- **Task requirements**: When a line in the entries below contains the word "Kubernetes", copy that line.

(Saved entries)
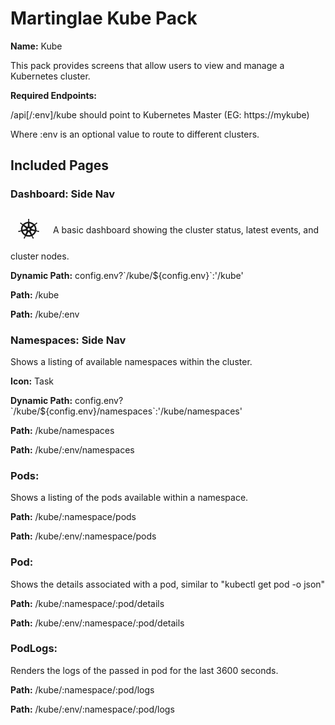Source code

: # Martinglae Kube Pack

**Name:** Kube

This pack provides screens that allow users to view and manage a Kubernetes cluster.

**Required Endpoints:**

/api[/:env]/kube should point to Kubernetes Master (EG: https://mykube)

Where :env is an optional value to route to different clusters.


## Included Pages
### Dashboard: Side Nav

<svg fill="currentColor" preserveAspectRatio="xMidYMid meet" height="64" width="64" viewBox="0 0 800 1500" style="vertical-align: middle;">
  <g>
    <path
 d="m 332.4224,306.75103 c -12.3524,10e-4 -22.36803,10.66908 -22.36656,23.82828 2e-5,0.20196 0.0431,0.39495 0.0477,0.59571 -0.0182,1.78801 -0.10828,3.94209 -0.0477,5.49883 0.29458,7.58986 2.0201,13.39882 3.05868,20.39152 1.88151,14.96661 3.45809,27.37301 2.48517,38.90428 -0.94618,4.34833 -4.28655,8.3251 -7.26435,11.08932 l -0.52571,9.07308 c -13.42272,1.06629 -26.93523,3.01884 -40.43185,5.95707 -58.07599,12.64319 -108.07839,41.32643 -146.1473,80.0539 -2.47022,-1.61582 -6.79183,-4.58843 -8.07689,-5.49883 -3.99336,0.51706 -8.02934,1.69846 -13.286117,-1.23724 -10.009375,-6.46023 -19.125693,-15.37758 -30.15662,-26.11948 -5.054429,-5.13839 -8.714653,-10.03136 -14.719871,-14.98433 -1.363741,-1.1248 -3.444955,-2.64611 -4.970346,-3.80336 -4.694882,-3.58901 -10.232338,-5.46074 -15.580124,-5.63631 -6.875733,-0.22573 -13.494781,2.35182 -17.826338,7.5609 -7.7005348,9.2606 -5.235105,23.41486 5.496056,31.61832 0.108888,0.0831 0.224843,0.14777 0.334542,0.22911 1.474618,1.14614 3.280368,2.61471 4.635804,3.57425 6.37255,4.51132 12.193712,6.82068 18.543215,10.40196 13.377113,7.92098 24.466904,14.48887 33.263086,22.40777 3.434922,3.5107 4.035279,9.69689 4.492429,12.37238 l 7.168768,6.14037 C 52.171771,594.54355 34.410904,662.94289 44.90699,732.63594 l -9.367191,2.61195 c -2.468809,3.05678 -5.957395,7.86662 -9.606226,9.3022 -11.508462,3.47557 -24.460588,4.75186 -40.097313,6.32366 -7.341293,0.5853 -13.675609,0.23601 -21.458517,1.64965 -1.71298,0.31114 -4.099725,0.90734 -5.973974,1.32889 -0.06515,0.0132 -0.126017,0.0317 -0.191167,0.0457 -0.10216,0.0227 -0.236374,0.0702 -0.334542,0.0916 -13.183102,3.05411 -21.65196,14.67236 -18.92555,26.11947 2.727054,11.4498 15.604043,18.4127 28.866242,15.67169 0.09574,-0.021 0.234753,-0.0245 0.334543,-0.0457 0.149722,-0.0328 0.281535,-0.1025 0.430126,-0.1374 1.848739,-0.38911 4.165566,-0.82204 5.78281,-1.23724 7.651794,-1.96437 13.193501,-4.85065 20.0725517,-7.3776 14.7993054,-5.08939 27.0566223,-9.34102 38.9981013,-10.99768 4.987444,-0.37453 10.24214,2.95055 12.855992,4.35325 l 9.749525,-1.60383 c 22.435654,66.69403 69.453569,120.60052 128.990039,154.42567 l -4.0623,9.34803 c 1.46422,3.62985 3.07919,8.54108 1.98848,12.12577 -4.3413,10.79414 -11.77738,22.1874 -20.24494,34.88928 -4.09993,5.86825 -8.29594,10.42229 -11.99574,17.138 -0.88533,1.607 -2.01288,4.0755 -2.86751,5.7738 -5.74853,11.793 -1.53184,25.3756 9.51057,30.4727 11.11178,5.1292 24.90445,-0.2806 30.87349,-12.0974 0.009,-0.017 0.0393,-0.029 0.0477,-0.046 0.006,-0.013 -0.006,-0.033 0,-0.046 0.8502,-1.6754 2.05471,-3.8776 2.77192,-5.4531 3.16899,-6.9608 4.22344,-12.926 6.4519,-19.6583 5.91795,-14.25314 9.1694,-29.20835 17.31604,-38.52716 2.23081,-2.5518 5.86778,-3.53319 9.63853,-4.50119 l 5.06593,-8.79814 c 51.90301,19.10193 110.00012,24.22782 168.03593,11.59338 13.23943,-2.88223 26.02082,-6.61246 38.37681,-11.08932 1.42378,2.42144 4.06976,7.0762 4.77918,8.24826 3.83189,1.19534 8.0144,1.81262 11.42223,6.64442 6.09501,9.9844 10.26323,21.79616 15.34117,36.06315 2.22882,6.7322 3.33031,12.6977 6.49968,19.6584 0.72237,1.5865 1.92085,3.8196 2.77193,5.4988 5.95649,11.8552 19.79286,17.2834 30.92129,12.1433 11.04105,-5.0999 15.26238,-18.6813 9.51056,-30.4728 -0.85473,-1.6982 -2.02989,-4.1668 -2.9153,-5.7737 -3.70017,-6.71556 -7.89551,-11.22419 -11.99574,-17.09222 -8.46826,-12.70146 -15.49169,-23.25304 -19.83359,-34.04696 -1.81549,-5.56713 0.3063,-9.02944 1.7205,-12.64733 -0.84691,-0.9308 -2.65922,-6.18815 -3.72776,-8.66066 61.87302,-35.02856 107.51022,-90.94533 128.94226,-155.52545 2.89411,0.43613 7.92432,1.28946 9.55835,1.60383 3.36384,-2.12724 6.45677,-4.90279 12.52145,-4.44489 11.94156,1.65606 24.19852,5.90902 38.99811,10.99767 6.87918,2.52662 12.42066,5.45944 20.07255,7.42343 1.61726,0.41511 3.93403,0.80239 5.7828,1.19142 0.14866,0.0349 0.28033,0.1047 0.43013,0.13739 0.0999,0.0214 0.23881,0.0248 0.33454,0.0458 13.26297,2.73761 26.14225,-4.22122 28.86624,-15.67169 2.72336,-11.44779 -5.74159,-23.06874 -18.92554,-26.11948 -1.91769,-0.4181 -4.63734,-1.12818 -6.49969,-1.46635 -7.78298,-1.41325 -14.11719,-1.06472 -21.45851,-1.64965 -15.6368,-1.57103 -28.58867,-2.84868 -40.09732,-6.32367 -4.6924,-1.74537 -8.03059,-7.09898 -9.65401,-9.3022 l -9.03265,-2.5203 c 4.68323,-32.48627 3.42044,-66.29594 -4.6836,-100.12465 -8.17949,-34.14369 -22.63476,-65.37141 -41.9134,-92.88453 2.31702,-2.01959 6.69267,-5.73478 7.93344,-6.82772 0.3627,-3.84797 0.0511,-7.88244 4.20568,-12.14326 8.79574,-7.91934 19.88641,-14.48611 33.26308,-22.40777 6.34931,-3.5816 12.2187,-5.89032 18.59101,-10.40196 1.44102,-1.02023 3.40874,-2.63591 4.92255,-3.80336 10.72889,-8.20622 13.19907,-22.35962 5.49606,-31.61832 -7.70301,-9.25869 -22.62979,-10.13081 -33.35867,-1.92459 -1.52713,1.15967 -3.59934,2.67246 -4.97035,3.80336 -6.00494,4.9533 -9.71351,9.84569 -14.76766,14.98433 -11.03033,10.74246 -20.1476,19.70457 -30.15662,26.1653 -4.33722,2.42105 -10.69001,1.58335 -13.57294,1.42054 l -8.50694,5.8196 C 494.245,453.5082 428.19926,422.32629 357.08295,416.26901 c -0.19891,-2.85752 -0.45949,-8.02269 -0.52571,-9.57714 -2.91142,-2.67119 -6.42845,-4.95168 -7.31215,-10.72273 -0.97292,-11.53127 0.65145,-23.93767 2.53297,-38.90428 1.03857,-6.9927 2.76409,-12.80166 3.05867,-20.39152 0.067,-1.72536 -0.0405,-4.22898 -0.0477,-6.09454 -0.001,-13.1592 -10.01417,-23.82948 -22.36656,-23.82828 z m -28.00599,166.3398 -6.64306,112.49705 -0.47792,0.22911 c -0.44555,10.06412 -9.0842,18.10034 -19.69021,18.10034 -4.34456,0 -8.35468,-1.33774 -11.61341,-3.62006 l -0.19116,0.0916 -96.20488,-65.39033 c 29.56767,-27.87713 67.38705,-48.47832 110.97254,-57.96691 7.96171,-1.73328 15.91988,-3.01938 23.8481,-3.94084 z m 56.05977,0 c 50.88636,6.00081 97.94643,28.09367 134.00818,61.95357 l -95.58358,64.97792 -0.33454,-0.13739 c -8.48392,5.94122 -20.43719,4.46709 -27.05015,-3.4826 -2.70895,-3.25672 -4.13032,-7.08601 -4.30127,-10.95185 l -0.0956,-0.0457 z m -225.76841,103.92803 87.84131,75.33406 -0.0956,0.45824 c 7.92865,6.60882 9.09785,18.07715 2.48518,26.02783 -2.70877,3.25685 -6.33464,5.44127 -10.22745,6.46113 l -0.0956,0.36659 -112.59746,31.16008 c -5.730855,-50.24496 6.61981,-99.08705 32.68959,-139.80793 z m 394.80798,0.0457 c 13.05151,20.28346 22.93478,42.93805 28.81845,67.49822 5.8131,24.26568 7.27198,48.48797 4.87476,71.89729 L 450.038,685.2084 l -0.0956,-0.45824 c -10.13415,-2.65563 -16.36227,-12.53972 -14.00299,-22.45358 0.96659,-4.06125 3.215,-7.49695 6.26072,-10.03538 l -0.0477,-0.22912 87.36339,-74.96747 z m -215.11085,81.10784 35.98721,0 22.36656,26.80683 -8.02902,33.45126 -32.30725,14.89268 -32.40283,-14.9385 -8.02902,-33.45126 z m 115.36938,91.73893 c 1.52929,-0.0741 3.05191,0.0581 4.54022,0.32077 l 0.19117,-0.22912 116.46859,18.87934 c -17.04523,45.91617 -49.66188,85.69414 -93.24178,112.31375 l -45.21104,-104.70702 0.1433,-0.1833 c -4.15308,-9.25269 0.003,-20.1031 9.55836,-24.51565 2.4464,-1.12969 5.00229,-1.75524 7.5511,-1.87877 z m -195.6118,0.45824 c 8.88811,0.11951 16.86036,6.03442 18.92555,14.70939 0.96683,4.06119 0.49627,8.08512 -1.09921,11.6392 l 0.33454,0.41242 -44.73311,103.65307 C 165.76721,855.0512 132.45502,816.52205 114.63521,769.24903 l 115.46497,-18.78769 0.19117,0.22912 c 1.29154,-0.22789 2.6014,-0.33785 3.87113,-0.32077 z m 97.54304,45.4113 c 3.09607,-0.1091 6.23764,0.5 9.22382,1.87877 3.91435,1.80733 6.93819,4.65303 8.84148,8.06496 l 0.43013,0 56.92002,98.61248 c -7.38714,2.37437 -14.98153,4.40359 -22.74889,6.09454 -43.53187,9.47692 -86.92542,6.60546 -126.21812,-6.23201 l 56.77665,-98.42918 0.0956,0 c 3.40686,-6.10651 9.868,-9.74962 16.67933,-9.98956 z"
 />

  </g>
</svg>
A basic dashboard showing the cluster status, latest events, and cluster nodes.


**Dynamic Path:** config.env?&#x60;/kube/${config.env}&#x60;:&#x27;/kube&#x27;

**Path:** /kube

**Path:** /kube/:env


### Namespaces: Side Nav

Shows a listing of available namespaces within the cluster.

**Icon:** Task

**Dynamic Path:** config.env?&#x60;/kube/${config.env}/namespaces&#x60;:&#x27;/kube/namespaces&#x27;

**Path:** /kube/namespaces

**Path:** /kube/:env/namespaces


### Pods: 

Shows a listing of the pods available within a namespace.

**Path:** /kube/:namespace/pods

**Path:** /kube/:env/:namespace/pods


### Pod: 

Shows the details associated with a pod, similar to &quot;kubectl get pod -o json&quot;

**Path:** /kube/:namespace/:pod/details

**Path:** /kube/:env/:namespace/:pod/details


### PodLogs: 

Renders the logs of the passed in pod for the last 3600 seconds.

**Path:** /kube/:namespace/:pod/logs

**Path:** /kube/:env/:namespace/:pod/logs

- **Solution below**:
This pack provides screens that allow users to view and manage a Kubernetes cluster.
/api[/:env]/kube should point to Kubernetes Master (EG: https://mykube)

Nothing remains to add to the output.